## What the task asks
Please copy every record below exactly, but leave the pictures out.

## Records provided
........

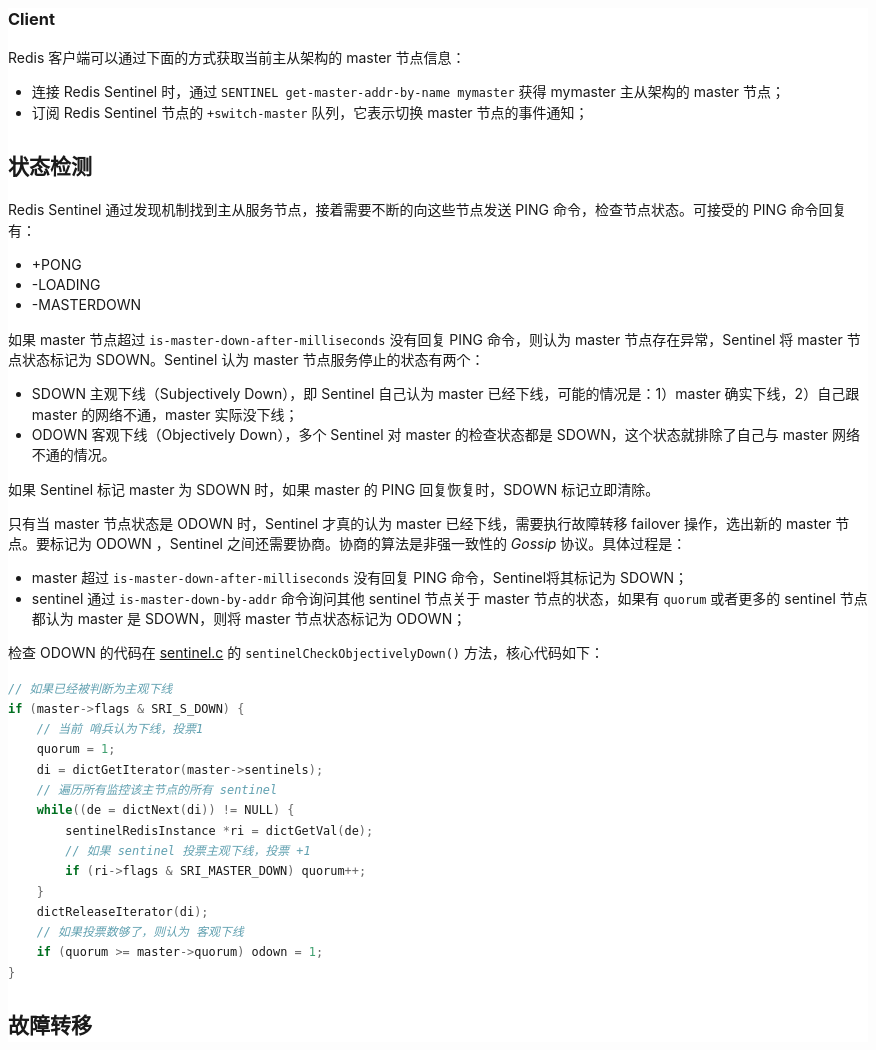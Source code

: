 ### Client

Redis 客户端可以通过下面的方式获取当前主从架构的 master 节点信息：

* 连接 Redis Sentinel 时，通过 `SENTINEL get-master-addr-by-name mymaster` 获得 mymaster 主从架构的 master 节点；
*  订阅 Redis Sentinel 节点的 `+switch-master` 队列，它表示切换 master 节点的事件通知；

## 状态检测

Redis Sentinel 通过发现机制找到主从服务节点，接着需要不断的向这些节点发送 PING 命令，检查节点状态。可接受的 PING 命令回复有：

* +PONG
* -LOADING
*  -MASTERDOWN

如果 master 节点超过 `is-master-down-after-milliseconds` 没有回复 PING 命令，则认为 master 节点存在异常，Sentinel 将 master 节点状态标记为 SDOWN。Sentinel 认为 master 节点服务停止的状态有两个：

* SDOWN 主观下线（Subjectively Down），即 Sentinel 自己认为 master 已经下线，可能的情况是：1）master 确实下线，2）自己跟 master 的网络不通，master 实际没下线；
* ODOWN 客观下线（Objectively Down），多个 Sentinel 对 master 的检查状态都是 SDOWN，这个状态就排除了自己与 master 网络不通的情况。

如果 Sentinel 标记 master 为 SDOWN 时，如果 master 的 PING 回复恢复时，SDOWN 标记立即清除。

只有当 master 节点状态是 ODOWN 时，Sentinel 才真的认为 master 已经下线，需要执行故障转移 failover 操作，选出新的 master 节点。要标记为 ODOWN ，Sentinel 之间还需要协商。协商的算法是非强一致性的 *Gossip* 协议。具体过程是：

* master 超过 `is-master-down-after-milliseconds` 没有回复 PING 命令，Sentinel将其标记为 SDOWN；
* sentinel 通过 `is-master-down-by-addr` 命令询问其他 sentinel 节点关于 master 节点的状态，如果有 `quorum` 或者更多的 sentinel 节点都认为 master 是 SDOWN，则将 master 节点状态标记为 ODOWN；

检查 ODOWN 的代码在 [sentinel.c](https://github.com/redis/redis/blob/4.0/src/sentinel.c) 的 `sentinelCheckObjectivelyDown()` 方法，核心代码如下：

```c
// 如果已经被判断为主观下线
if (master->flags & SRI_S_DOWN) {
    // 当前 哨兵认为下线，投票1
    quorum = 1;
    di = dictGetIterator(master->sentinels);
    // 遍历所有监控该主节点的所有 sentinel
    while((de = dictNext(di)) != NULL) {
        sentinelRedisInstance *ri = dictGetVal(de);
        // 如果 sentinel 投票主观下线，投票 +1
        if (ri->flags & SRI_MASTER_DOWN) quorum++;
    }
    dictReleaseIterator(di);
    // 如果投票数够了，则认为 客观下线
    if (quorum >= master->quorum) odown = 1;
}
```



## 故障转移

........

## Task solution
Source code

: ### Client

Redis 客户端可以通过下面的方式获取当前主从架构的 master 节点信息：

* 连接 Redis Sentinel 时，通过 `SENTINEL get-master-addr-by-name mymaster` 获得 mymaster 主从架构的 master 节点；
*  订阅 Redis Sentinel 节点的 `+switch-master` 队列，它表示切换 master 节点的事件通知；

## 状态检测

Redis Sentinel 通过发现机制找到主从服务节点，接着需要不断的向这些节点发送 PING 命令，检查节点状态。可接受的 PING 命令回复有：

* +PONG
* -LOADING
*  -MASTERDOWN

如果 master 节点超过 `is-master-down-after-milliseconds` 没有回复 PING 命令，则认为 master 节点存在异常，Sentinel 将 master 节点状态标记为 SDOWN。Sentinel 认为 master 节点服务停止的状态有两个：

* SDOWN 主观下线（Subjectively Down），即 Sentinel 自己认为 master 已经下线，可能的情况是：1）master 确实下线，2）自己跟 master 的网络不通，master 实际没下线；
* ODOWN 客观下线（Objectively Down），多个 Sentinel 对 master 的检查状态都是 SDOWN，这个状态就排除了自己与 master 网络不通的情况。

如果 Sentinel 标记 master 为 SDOWN 时，如果 master 的 PING 回复恢复时，SDOWN 标记立即清除。

只有当 master 节点状态是 ODOWN 时，Sentinel 才真的认为 master 已经下线，需要执行故障转移 failover 操作，选出新的 master 节点。要标记为 ODOWN ，Sentinel 之间还需要协商。协商的算法是非强一致性的 *Gossip* 协议。具体过程是：

* master 超过 `is-master-down-after-milliseconds` 没有回复 PING 命令，Sentinel将其标记为 SDOWN；
* sentinel 通过 `is-master-down-by-addr` 命令询问其他 sentinel 节点关于 master 节点的状态，如果有 `quorum` 或者更多的 sentinel 节点都认为 master 是 SDOWN，则将 master 节点状态标记为 ODOWN；

检查 ODOWN 的代码在 [sentinel.c](https://github.com/redis/redis/blob/4.0/src/sentinel.c) 的 `sentinelCheckObjectivelyDown()` 方法，核心代码如下：

```c
// 如果已经被判断为主观下线
if (master->flags & SRI_S_DOWN) {
    // 当前 哨兵认为下线，投票1
    quorum = 1;
    di = dictGetIterator(master->sentinels);
    // 遍历所有监控该主节点的所有 sentinel
    while((de = dictNext(di)) != NULL) {
        sentinelRedisInstance *ri = dictGetVal(de);
        // 如果 sentinel 投票主观下线，投票 +1
        if (ri->flags & SRI_MASTER_DOWN) quorum++;
    }
    dictReleaseIterator(di);
    // 如果投票数够了，则认为 客观下线
    if (quorum >= master->quorum) odown = 1;
}
```



## 故障转移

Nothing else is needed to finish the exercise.